TASK ITEM »
Copy the lines below, word for word, from the first through the line containing "- Foster a safe". Leave the pictures out.

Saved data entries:

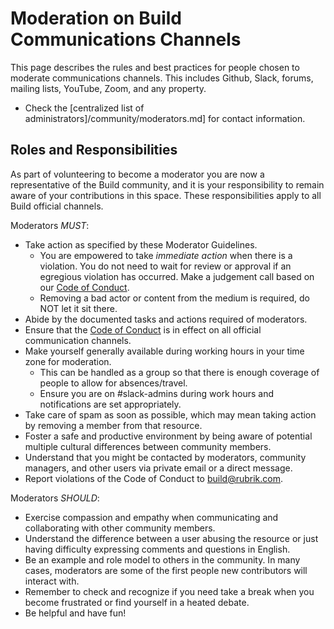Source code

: # Moderation on Build Communications Channels

This page describes the rules and best practices for people chosen to moderate  communications channels. This includes Github, Slack, forums, mailing lists, YouTube, Zoom, and any property.

- Check the [centralized list of administrators]/community/moderators.md] for contact information.

## Roles and Responsibilities

As part of volunteering to become a moderator you are now a representative of the Build community, and it is your responsibility to remain aware of your contributions in this space. These responsibilities apply to all Build official channels.

Moderators _MUST_:

- Take action as specified by these Moderator Guidelines.
  - You are empowered to take _immediate action_ when there is a violation. You do not need to wait for review or approval if an egregious violation has occurred. Make a judgement call based on our [Code of Conduct](/Code-of-Conduct.md).
  - Removing a bad actor or content from the medium is required, do NOT let it sit there.
- Abide by the documented tasks and actions required of moderators.
- Ensure that the [Code of Conduct](/Code-of-Conduct.md) is in effect on all official communication channels.
- Make yourself generally available during working hours in your time zone for moderation.
  - This can be handled as a group so that there is enough coverage of people to allow for absences/travel.
  - Ensure you are on #slack-admins during work hours and notifications are set appropriately.
- Take care of spam as soon as possible, which may mean taking action by removing a member from that resource.
- Foster a safe and productive environment by being aware of potential multiple cultural differences between community members.
- Understand that you might be contacted by moderators, community managers, and other users via private email or a direct message.
- Report violations of the Code of Conduct to <build@rubrik.com>.

Moderators _SHOULD_:

- Exercise compassion and empathy when communicating and collaborating with other community members.
- Understand the difference between a user abusing the resource or just having difficulty expressing comments and questions in English.
- Be an example and role model to others in the community. In many cases, moderators are some of the first people new contributors will interact with.
- Remember to check and recognize if you need take a break when you become frustrated or find yourself in a heated debate.
- Be helpful and have fun!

WRITTEN REPLY »
Source code

: # Moderation on Build Communications Channels

This page describes the rules and best practices for people chosen to moderate  communications channels. This includes Github, Slack, forums, mailing lists, YouTube, Zoom, and any property.

- Check the [centralized list of administrators]/community/moderators.md] for contact information.

## Roles and Responsibilities

As part of volunteering to become a moderator you are now a representative of the Build community, and it is your responsibility to remain aware of your contributions in this space. These responsibilities apply to all Build official channels.

Moderators _MUST_:

- Take action as specified by these Moderator Guidelines.
  - You are empowered to take _immediate action_ when there is a violation. You do not need to wait for review or approval if an egregious violation has occurred. Make a judgement call based on our [Code of Conduct](/Code-of-Conduct.md).
  - Removing a bad actor or content from the medium is required, do NOT let it sit there.
- Abide by the documented tasks and actions required of moderators.
- Ensure that the [Code of Conduct](/Code-of-Conduct.md) is in effect on all official communication channels.
- Make yourself generally available during working hours in your time zone for moderation.
  - This can be handled as a group so that there is enough coverage of people to allow for absences/travel.
  - Ensure you are on #slack-admins during work hours and notifications are set appropriately.
- Take care of spam as soon as possible, which may mean taking action by removing a member from that resource.
- Foster a safe and productive environment by being aware of potential multiple cultural differences between community members.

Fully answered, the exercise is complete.